Additionally, backfill and expansion cohorts, which increase the number of patients at certain dose levels of interest within early-stage trials, can provide more clinical information that strengthens the understanding of the benefit/risk ratio of a particular dose level. Once all relevant data have been collected, frameworks such as clinical utility indices (CUI) can provide a quantitative and collaborative mechanism to integrate the data and determine concrete doses of interest (see figure below).

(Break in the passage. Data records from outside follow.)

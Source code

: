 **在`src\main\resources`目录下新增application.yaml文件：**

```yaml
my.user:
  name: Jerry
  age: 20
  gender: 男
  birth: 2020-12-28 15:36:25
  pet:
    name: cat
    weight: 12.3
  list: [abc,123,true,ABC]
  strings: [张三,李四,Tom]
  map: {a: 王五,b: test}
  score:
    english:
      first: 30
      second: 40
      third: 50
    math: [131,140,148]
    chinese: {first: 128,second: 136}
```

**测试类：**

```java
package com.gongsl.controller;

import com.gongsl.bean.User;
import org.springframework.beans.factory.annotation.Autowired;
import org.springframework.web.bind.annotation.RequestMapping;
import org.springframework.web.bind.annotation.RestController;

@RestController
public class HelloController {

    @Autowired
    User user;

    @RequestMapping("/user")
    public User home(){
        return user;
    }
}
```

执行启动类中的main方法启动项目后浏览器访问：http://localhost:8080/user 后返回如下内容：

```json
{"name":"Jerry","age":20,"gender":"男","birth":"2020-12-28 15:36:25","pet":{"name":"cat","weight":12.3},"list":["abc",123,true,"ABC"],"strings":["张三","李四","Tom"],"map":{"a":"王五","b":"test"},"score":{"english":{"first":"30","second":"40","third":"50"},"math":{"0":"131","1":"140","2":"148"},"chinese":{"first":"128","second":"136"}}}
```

Making the Final Dosage Decision
After this deeper evaluation of multiple doses, a final decision must be made. This final dose will be used in a large registrational trial that definitively evaluates the benefit/risk of the intervention at hand in a large population in order to support potential FDA approval. The third manuscript focuses on this final dosage decision. Population pharmacokinetic-pharmacodynamic, exposure-response, and quantitative systems pharmacology models are among the techniques that can be used at this stage to help identify optimized dosages from the larger clinical datasets collected up to this point. Critically, such approaches can combine evaluation of both safety and efficacy, extrapolate the effects of doses and dose schedules not clinically tested, and address confounding factors such as concomitant therapies.

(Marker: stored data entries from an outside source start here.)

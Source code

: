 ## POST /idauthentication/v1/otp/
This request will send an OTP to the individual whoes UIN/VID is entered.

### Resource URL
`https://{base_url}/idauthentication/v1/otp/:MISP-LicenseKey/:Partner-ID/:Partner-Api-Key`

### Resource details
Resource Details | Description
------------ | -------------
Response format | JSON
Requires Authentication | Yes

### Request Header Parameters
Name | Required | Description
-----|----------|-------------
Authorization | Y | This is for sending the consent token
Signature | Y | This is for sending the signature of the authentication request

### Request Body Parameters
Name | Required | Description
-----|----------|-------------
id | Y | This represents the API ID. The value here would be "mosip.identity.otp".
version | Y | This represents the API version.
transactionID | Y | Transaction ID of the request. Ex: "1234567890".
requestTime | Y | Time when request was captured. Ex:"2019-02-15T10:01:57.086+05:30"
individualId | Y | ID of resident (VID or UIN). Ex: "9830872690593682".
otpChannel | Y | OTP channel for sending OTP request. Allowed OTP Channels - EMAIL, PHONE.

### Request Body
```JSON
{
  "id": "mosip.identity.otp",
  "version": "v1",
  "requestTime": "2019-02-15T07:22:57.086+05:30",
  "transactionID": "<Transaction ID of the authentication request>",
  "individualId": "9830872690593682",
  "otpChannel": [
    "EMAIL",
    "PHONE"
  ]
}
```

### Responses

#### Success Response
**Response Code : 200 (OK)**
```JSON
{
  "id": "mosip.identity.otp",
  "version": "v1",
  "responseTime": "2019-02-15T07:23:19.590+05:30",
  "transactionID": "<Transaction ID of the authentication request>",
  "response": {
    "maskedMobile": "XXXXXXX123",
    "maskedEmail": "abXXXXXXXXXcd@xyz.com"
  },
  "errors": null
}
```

Considerations for the use of seamless clinical trial designs were also highlighted in this paper. In traditional oncology drug development, there are separate trials for distinct stages of development—FIH, proof-of-concept, and registrational. Adaptive trials combine these various phases, allowing for more rapid enrollment, faster decision-making, and, in certain designs, the potential to follow patients across two traditionally distinct phases. This allows for the accumulation of more long-term safety and efficacy data to better inform dosing decisions while also using lower sample sizes.
Toward More Optimized Dosing
A common thread across all three articles is the need to generate and utilize as much data as possible, instead of relying primarily on short-term toxicity data to dictate what dosages are evaluated for FDA approval. Additionally, it is clear that a fit-for-purpose approach, where each drug development program is tailored to the drug being evaluated and population it is being designed for, will be critical to future dosage optimization efforts. Investigators are expected to discuss the usage of the novel modeling techniques and clinical trial designs outlined here with the FDA; a variety of meeting types are available for trial sponsors to initiate this, which can help to ensure that the usage of dose optimization techniques follows best practices.

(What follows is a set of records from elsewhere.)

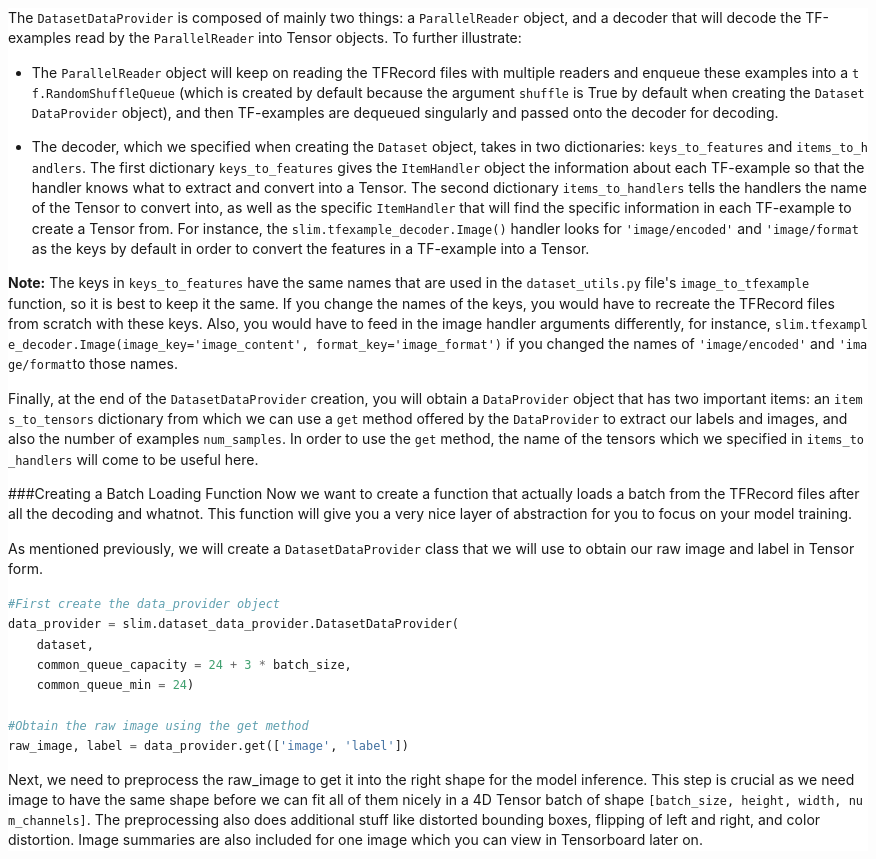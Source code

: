 The `DatasetDataProvider` is composed of mainly two things: a `ParallelReader` object, and a decoder that will decode the TF-examples read by the `ParallelReader` into Tensor objects. To further illustrate:

- The `ParallelReader` object will keep on reading the TFRecord files with multiple readers and enqueue these examples into a `tf.RandomShuffleQueue` (which is created by default because the argument `shuffle` is True by default when creating the `DatasetDataProvider` object), and then TF-examples are dequeued singularly and passed onto the decoder for decoding.

- The decoder, which we specified when creating the `Dataset` object, takes in two dictionaries: `keys_to_features` and `items_to_handlers`. The first dictionary `keys_to_features` gives the `ItemHandler` object the information about each TF-example so that the handler knows what to extract and convert into a Tensor. The second dictionary `items_to_handlers` tells the handlers the name of the Tensor to convert into, as well as the specific `ItemHandler` that will find the specific information in each TF-example to create a Tensor from. For instance, the `slim.tfexample_decoder.Image()` handler looks for `'image/encoded'` and `'image/format` as the keys by default in order to convert the features in a TF-example into a Tensor. 

**Note:** The keys in `keys_to_features` have the same names that are used in the `dataset_utils.py` file's `image_to_tfexample` function, so it is best to keep it the same. If you change the names of the keys, you would have to recreate the TFRecord files from scratch with these keys. Also, you would have to feed in the image handler arguments differently, for instance, `slim.tfexample_decoder.Image(image_key='image_content', format_key='image_format')` if you changed the names of `'image/encoded'` and `'image/format`to those names.

Finally, at the end of the `DatasetDataProvider` creation, you will obtain a `DataProvider` object that has two important items: an `items_to_tensors` dictionary from which we can use a `get` method offered by the `DataProvider` to extract our labels and images, and also the number of examples `num_samples`. In order to use the `get` method, the name of the tensors which we specified in `items_to_handlers` will come to be useful here.

###Creating a Batch Loading Function
Now we want to create a function that actually loads a batch from the TFRecord files after all the decoding and whatnot. This function will give you a very nice layer of abstraction for you to focus on your model training.

As mentioned previously, we will create a `DatasetDataProvider` class that we will use to obtain our raw image and label in Tensor form.

```python
#First create the data_provider object
data_provider = slim.dataset_data_provider.DatasetDataProvider(
	dataset,
	common_queue_capacity = 24 + 3 * batch_size,
	common_queue_min = 24)

#Obtain the raw image using the get method
raw_image, label = data_provider.get(['image', 'label'])
```

Next, we need to preprocess the raw_image to get it into the right shape for the model inference. This step is crucial as we need image to have the same shape before we can fit all of them nicely in a 4D Tensor batch of shape `[batch_size, height, width, num_channels]`. The preprocessing also does additional stuff like distorted bounding boxes, flipping of left and right, and color distortion. Image summaries are also included for one image which you can view in Tensorboard later on.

While these articles highlight important principles to consider in this new era of dosage optimization, more work is needed. Particularly, many oncology therapies are now given in combination, but most dosing optimization approaches were designed with single agents in mind. Additionally, continued efforts are needed to ensure inclusion of patient input in dosing decision-making. The FDA and AACR will continue to work together with all interested parties to maintain the rapid pace of innovation and to improve the outcomes of all cancer patients.